However, this had been accompanied by significant consolidation at the brewing level. Since the Beer
Orders, there had been a steady decline in the number of larger-scale brewers. In particular, out of the so-
called ‘National Six’ brewers in 1989, only three would survive following this merger. Moreover, if both
market shares and brand strength were considered, it was debatable whether Carlsberg-Tetley should be
considered on the same scale. Carlsberg-Tetley’s strategy focused on only two products, namely Tetley
and Carlsberg, neither of which was a segment leader, and its overall market share was much lower than
that of either Interbrew/Bass or S&N. Its business could be seen as being more in line with that of
Diageo (whose product was Guinness) or Anheuser-Busch (whose product was Budweiser) than with
S&N and Interbrew/Bass.

    6.323. Unique said that, even if the proposed merger were considered simply in terms of its impact
on a broadly-defined England and Wales beer market, Interbrew’s market share post-merger would be
very significant. Interbrew’s share of the beer market would be 37 per cent and it would own four out of
the ten best-selling beers by volume. This was of itself a strong indication of market power.

    6.324. Interbrew’s market power would also be significant, considered in terms of the share by
volume of sales of beer of each type, and the number of the leading brands (in terms of volume of sales)
of beers of each type. Interbrew would have a significant degree of portfolio power, with strong positions
in the important product markets of premium cask ale, standard lager, premium lager, standard keg ale
and premium keg ale. It would have 38 per cent of the standard lager market (49.4 per cent with
Heineken), 48 per cent of premium lager, 20.2 per cent of standard ale, 25.0 per cent of premium ale,
9.2 per cent of stout and 4.2 per cent of packaged premium lager. In all these markets except the
packaged premium lager market, Interbrew would hold the leading or the second brand. A consequence
of the weakening of the vertical link between brewers and retailers had been the increasing ability of
retailers to obtain supplies from a number of brewers. Prior to the merger, no single brewer had been
predominant across all product markets. The merger changed the position and, for the first time, retailers
would be in a position to obtain a complete portfolio of credible market-leading products from a single

    6.325. Because it would carry a wide portfolio of brands, Interbrew would be able to engage in a
number of practices which would further reinforce its market power and further marginalize other
brands. Before acquiring Bass Brewers, Interbrew had not been able to disregard competitive constraints
because its customers had needed to turn to another supplier for at least part of their brand requirements.
Once Interbrew was able to supply a complete range of leading brands, it would be less exposed to
threats by customers to switch to an alternative supplier. Thus Interbrew would have greater opportunity
for tying supplies, allowing it to leverage its significant market power in the lager sector of the market
into other sectors. Once Interbrew owned a series of leading brands across all market sectors, it would be

able to sideline some of the less significant brands, thus reducing consumer choice, reducing inter-brand
competition and further increasing the strength of the already leading brands.

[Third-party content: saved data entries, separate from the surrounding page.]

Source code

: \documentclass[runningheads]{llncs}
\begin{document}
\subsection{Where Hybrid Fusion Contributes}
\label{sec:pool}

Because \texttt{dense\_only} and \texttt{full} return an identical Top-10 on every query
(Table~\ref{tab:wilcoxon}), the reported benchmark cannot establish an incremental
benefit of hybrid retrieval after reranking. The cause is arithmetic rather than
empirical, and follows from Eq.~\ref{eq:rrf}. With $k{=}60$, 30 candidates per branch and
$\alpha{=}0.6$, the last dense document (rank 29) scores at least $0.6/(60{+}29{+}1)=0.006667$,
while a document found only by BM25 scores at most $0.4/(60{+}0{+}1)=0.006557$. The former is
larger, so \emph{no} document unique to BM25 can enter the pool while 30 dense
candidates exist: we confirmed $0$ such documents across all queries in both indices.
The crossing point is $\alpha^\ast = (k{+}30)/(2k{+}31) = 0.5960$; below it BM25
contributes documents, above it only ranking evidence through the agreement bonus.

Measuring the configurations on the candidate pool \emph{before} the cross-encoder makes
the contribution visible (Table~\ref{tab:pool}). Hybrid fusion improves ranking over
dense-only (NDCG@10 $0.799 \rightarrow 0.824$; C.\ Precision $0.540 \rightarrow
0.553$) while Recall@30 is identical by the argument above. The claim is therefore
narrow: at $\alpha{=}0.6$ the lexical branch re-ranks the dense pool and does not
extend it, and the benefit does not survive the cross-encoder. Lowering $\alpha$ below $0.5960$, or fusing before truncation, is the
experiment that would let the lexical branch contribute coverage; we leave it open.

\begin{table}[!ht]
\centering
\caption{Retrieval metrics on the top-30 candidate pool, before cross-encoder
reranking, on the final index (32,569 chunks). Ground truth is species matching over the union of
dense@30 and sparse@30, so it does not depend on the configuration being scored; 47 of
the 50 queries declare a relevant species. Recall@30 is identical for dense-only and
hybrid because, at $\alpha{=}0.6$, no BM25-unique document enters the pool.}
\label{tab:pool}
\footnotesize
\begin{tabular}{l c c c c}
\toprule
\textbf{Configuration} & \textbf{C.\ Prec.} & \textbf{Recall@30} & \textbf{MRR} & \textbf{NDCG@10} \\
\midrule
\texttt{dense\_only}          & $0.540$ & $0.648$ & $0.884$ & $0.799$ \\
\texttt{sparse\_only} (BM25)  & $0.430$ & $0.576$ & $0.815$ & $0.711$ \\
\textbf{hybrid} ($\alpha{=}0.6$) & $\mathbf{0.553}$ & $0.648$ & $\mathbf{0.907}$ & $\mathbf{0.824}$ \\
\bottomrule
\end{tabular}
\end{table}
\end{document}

    6.326. Unique went on to say that Interbrew’s significant market power would be exacerbated rather
than diminished by the existence of only one other major national brewer, namely S&N. S&N owned
brands found in all market sectors but its share was slightly smaller than Interbrew’s. Nevertheless, S&N
had 19.5 per cent of the total UK on-trade beer market. In the crucial premium lager market, it had
20.7 per cent. Interbrew and S&N would therefore between them account for 50 per cent of the overall
beer market and 68.8 per cent of the premium lager market. Like Interbrew, S&N was in a position to
offer a complete portfolio of products, exacerbating the polarization of the market. The closest rival was
Carlsberg-Tetley, which had only 10.4 per cent of the overall beer market and, because of the weakness
of its brands, had less significant true market power than this share would indicate. This imbalance was
even more striking in the premium lager sector, where Carlsberg-Tetley had 9.2 per cent as against the
combined share of S&N and the merged entity of 68.8 per cent. The market was therefore characterized
by two very strong companies, Interbrew/Bass and S&N. The dramatic reduction in consumer choice
would be accompanied by polarization and an increase in the risk of tacit collusion between the two large

    6.327. Unique said that market entry was unlikely. The brewing market was undergoing a process of
consolidation rather than innovation and market entry. There had been little or no effective market entry
in the non-packaged segments (ie the draught sector as opposed to the packaged segments) in recent
years. The most recent attempts had failed. Anheuser-Busch, the brewer of Budweiser, had not been able
to break into the UK draught market although Budweiser was the number one packaged lager. Although
Anheuser-Busch was a large undertaking, market entry had been difficult. Budweiser sold only an
insignificant amount of draught product. Similarly, Holsten Export, Castlemaine XXXX and Labatt’s
draught had been relatively unsuccessful as market entrants. In each case, the original brand owner had
sought a distribution or licensing arrangement with an established supplier in order to overcome high
entry barriers. However, the attempts had been unsuccessful. Significantly, the case of market entry that
did succeed was Interbrew’s Stella Artois where, uniquely, Whitbread, the local brewer, had no
competing product and was therefore able to devote its full energy to promoting the product.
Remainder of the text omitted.